小説

『救われた人魚姫』あべれいか(『人魚姫』)

 まだ章吾と出会って間もない頃の話。
「髪伸ばさないの?」
「うーん、特に予定は無いかな。」
 図書室で一緒に本を読んでいた時、唐突に投げられた質問に返答を返す。
「へー。短いのもいいけど、長いのも似合うよね。」
「そう…かな?」
 私は中学まで伸ばしていた長い髪を、高校に入学する少し前にバッサリ切った。いわゆる“イメチェン”というやつだ。ただ、この時、章吾が「長いのも似合うよね。」と言ったことに少しだけ違和感を持ったのを覚えている。
 章吾と出会ったのは高校に入ってからだから、髪の短い私しか知らないはずだ。きっと「似合うだろうね。」と言い間違えたのだろうと一人で勝手に納得して、その場では話を流した。

「ねぇ、今日なんか元気なくない?」
 章吾は私の髪の毛からスッと手を離すと、ジッと瞳を見つめた。
「何かあった?」
 私を射抜くまっすぐな視線に、瞳が揺れる。きっと隠しごとをしたって、章吾の前では、すぐにバレてしまうのだろう。なんだかやるせないこの気持ちを一人で抱えるには少し重たくて、ちょっとだけ吐き出してしまおうと思った。
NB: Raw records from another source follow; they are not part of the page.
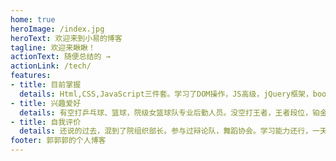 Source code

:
 ```yaml
---
home: true
heroImage: /index.jpg
heroText: 欢迎来到小易的博客
tagline: 欢迎来瞅瞅！
actionText: 随便总结的 →
actionLink: /tech/
features:
- title: 目前掌握
  details: Html,CSS,JavaScript三件套。学习了DOM操作，JS高级，jQuery框架，bootstrap框架，vue框架。写过页面，小米商城pc页面之类的，搞了一点微信小程序。
- title: 兴趣爱好
  details: 有空打乒乓球、篮球，院级女篮球队专业后勤人员。没空打王者，王者段位，铂金实力，全能辅王。
- title: 自我评价
  details: 还说的过去，混到了院组织部长。参与过辩论队，舞蹈协会。学习能力还行，一天学一门专业课不挂。
footer: 郭郭郭的个人博客
---
```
昨日、未央から聞いた話や入学試験での出来事、そして、昨日たまたま見つけた『人魚姫』の話が自分と重なる気がして、自分の行動力不足が招いた結果に悲嘆したことを全て章吾に話した。
「あ、別に未練があるわけじゃないよ。」
 今さら、結城君とどうこうなろうなんて思っているわけじゃない。それだけはちゃんと分かってほしくて、強調した。
 私の話に時々相槌を入れながら、静かに聞いていた章吾。少しの沈黙の後、ゆっくりと口を開いた。
「でも、それは王子が悪いって。」
「へ…?」
「あー、『人魚姫』の話。」
 私の『人魚姫』の解釈に章吾なりの不満があったのだろうか。未央と結城君たちの話は完全にスルーで、章吾は『人魚姫』の話を始めた。
「勘違いとかありえねーだろ。本当に好きだったら、絶対に間違えないって。」
「…いや、でも、王子様は意識朦朧としてたわけだし…。」
 溺死寸前に一度瞳に写した女性の顔を覚えておけ、というのは無理がある気がする。王子様が再び人魚姫を見た時、命の恩人だと気が付かないのも、私は仕方ないと思う。